The study of 727 university students found a correlation between greater religiosity and greater acceptance of rape myths, such as “A rape probably doesn’t happen if a girl doesn’t have any bruises or marks” and “A lot of times, girls who claim they were raped have emotional problems.”

However, religiosity did not predict acceptance of rape myths after the researchers controlled for relevant demographic and lifestyle characteristics. This suggests that religiosity can be an extension of other factors that predict acceptance of rape myths, but is not itself a strong influence.

The study was comprised of Catholics, Baptists, Presbyterians, Agnostics, and Atheists.

PsyPost interviewed John C. Navarro about his study. Read his responses below:

PsyPost: Why were you interested in this topic?

Navarro: Coupled with the current climate of campus sexual assault, interest in the relationship between religiosity (level of faith) and rape myth acceptance (false beliefs about rape, rape victims, and rapists) spawned from two primary inspirations. First, there is a large gap in the literature concerning a robust relationship between religiosity and rape myth acceptance with the use of comprehensive, reliable instruments. Second, previous literature primarily focused on Christianity, with a large gap concerning the relationship between other religious identities, particularly, non-religious identities. Overall, the present study addressed the misconceptions of religiosity and its association with the acceptance of rape myths across several religious identities, which included religious groups (i.e., Baptists, Catholics, Presbyterians) and non-religious groups (i.e., Agnostics and Atheists).

What should the average person take away from your study?

Theoretically, a greater acceptance of such myths about rape leads to a greater inclination to the perpetration of sexual aggression.
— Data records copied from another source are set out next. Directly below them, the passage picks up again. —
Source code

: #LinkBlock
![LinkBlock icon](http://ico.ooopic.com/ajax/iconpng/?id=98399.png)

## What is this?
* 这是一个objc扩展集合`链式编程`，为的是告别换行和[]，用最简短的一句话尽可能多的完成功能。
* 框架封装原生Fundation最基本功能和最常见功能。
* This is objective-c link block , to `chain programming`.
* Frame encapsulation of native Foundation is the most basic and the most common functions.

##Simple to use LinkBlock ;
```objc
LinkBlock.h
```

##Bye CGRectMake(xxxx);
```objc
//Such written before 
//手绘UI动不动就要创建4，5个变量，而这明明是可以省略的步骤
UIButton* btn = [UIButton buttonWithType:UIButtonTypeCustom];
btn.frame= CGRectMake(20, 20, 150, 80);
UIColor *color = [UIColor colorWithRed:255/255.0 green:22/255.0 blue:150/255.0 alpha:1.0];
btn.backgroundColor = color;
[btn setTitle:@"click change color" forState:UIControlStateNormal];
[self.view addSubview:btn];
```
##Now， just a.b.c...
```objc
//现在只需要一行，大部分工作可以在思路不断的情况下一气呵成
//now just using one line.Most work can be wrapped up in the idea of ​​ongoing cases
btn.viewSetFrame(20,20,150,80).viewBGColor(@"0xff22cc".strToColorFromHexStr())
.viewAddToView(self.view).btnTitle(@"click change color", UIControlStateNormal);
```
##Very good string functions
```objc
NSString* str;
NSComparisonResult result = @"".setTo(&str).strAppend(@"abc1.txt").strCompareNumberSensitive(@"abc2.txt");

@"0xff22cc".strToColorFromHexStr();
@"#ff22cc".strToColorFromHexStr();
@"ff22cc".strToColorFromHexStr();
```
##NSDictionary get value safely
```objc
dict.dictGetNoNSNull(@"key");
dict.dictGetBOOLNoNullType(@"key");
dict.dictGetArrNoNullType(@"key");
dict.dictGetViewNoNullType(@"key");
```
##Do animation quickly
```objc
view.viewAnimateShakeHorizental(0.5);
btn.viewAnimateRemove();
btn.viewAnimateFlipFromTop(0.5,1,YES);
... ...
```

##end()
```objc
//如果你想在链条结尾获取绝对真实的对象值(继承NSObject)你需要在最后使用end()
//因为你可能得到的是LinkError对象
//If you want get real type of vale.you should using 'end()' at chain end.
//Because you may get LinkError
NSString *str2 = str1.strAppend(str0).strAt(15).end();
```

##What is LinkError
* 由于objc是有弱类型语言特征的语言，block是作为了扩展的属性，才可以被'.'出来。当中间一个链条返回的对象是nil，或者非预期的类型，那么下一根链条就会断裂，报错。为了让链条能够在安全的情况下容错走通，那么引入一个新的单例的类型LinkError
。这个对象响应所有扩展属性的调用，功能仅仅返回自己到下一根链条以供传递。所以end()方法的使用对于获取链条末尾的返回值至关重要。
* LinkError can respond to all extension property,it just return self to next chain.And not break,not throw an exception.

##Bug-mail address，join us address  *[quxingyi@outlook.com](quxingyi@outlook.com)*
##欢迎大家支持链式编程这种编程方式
With this knowledge of the meaning of rape myth acceptance, there are six takeaway points that an average person should consider after reading the study that conveyed the notion that it is neither the strength of faith nor identifying with a particular denomination that primarily influenced rape myth acceptance.

First, although Baptists (who were the most religious of the five religious identities) and Presbyterian students reported the highest levels of faith, neither religious identity was associated with rape myth acceptance. Second, explorations of gender differences showed that Presbyterian males and females were similar in their acceptance of rape myths. The remaining religious identities exhibited gender differences with females rejecting rape myths at greatest levels than males, with the widest gender differences among Catholics. Third, non-religious identities like Agnostics and Atheists rejected rape myths. So far, these results emboldened the notion that a student’s level of faith operates on a continuum to rape myth acceptance, with the most religious groups not being associated with rape myth acceptance, and the least religious groups rejecting rape myth acceptance.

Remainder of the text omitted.